Analysis of complex multivariate community data often necessitates the use of a distance or dissimilarity metric to compress many dimensions of variability into a single pairwise comparison. Four such metrics commonly used in sequence-based microbial community studies are Jaccard, Bray-Curtis, Canberra, and UniFrac (including both the weighted and unweighted variations) [38]. The first three are classical taxonomic metrics that assume equal relationships among organisms [39], whereas UniFrac incorporates and emphasizes the phylogenetic relationships among OTUs.

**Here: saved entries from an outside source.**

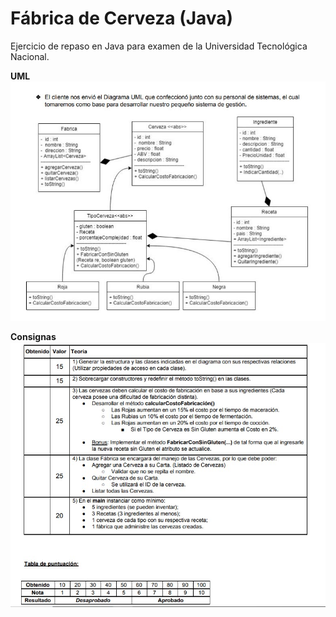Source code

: # Fábrica de Cerveza (Java)

Ejercicio de repaso en Java para examen de la Universidad Tecnológica Nacional.

**UML**
![UML](https://raw.githubusercontent.com/gonzalas/fabrica-cerveza/master/uml.jpg)

**Consignas**
![UML](https://raw.githubusercontent.com/gonzalas/fabrica-cerveza/master/consignas.jpg)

For many microbial community studies, taxonomic metrics can be desirable due to their ability to identify non-phylogenetic differences. For instance, the Jaccard metric can be evaluated as the simple proportion of taxa shared between two samples. The Bray-Curtis and Canberra metrics are both commonly used for their ability to prioritize shared distributions of the most abundant or rare taxa, respectively. The UniFrac metrics (weighted and unweighted), on the other hand, are heavily utilized in microbiome studies where broad-scale phylogenetic differences are important, such as when comparing the skin to gut microbiome where strong habitat differences favor entire functional groups or phylogenetic lineages. The trade-off is that a phylogenetic metric might miss out on subtle community differences when comparing very similar environments, while taxonomic metrics are inherently naive of functional community shifts.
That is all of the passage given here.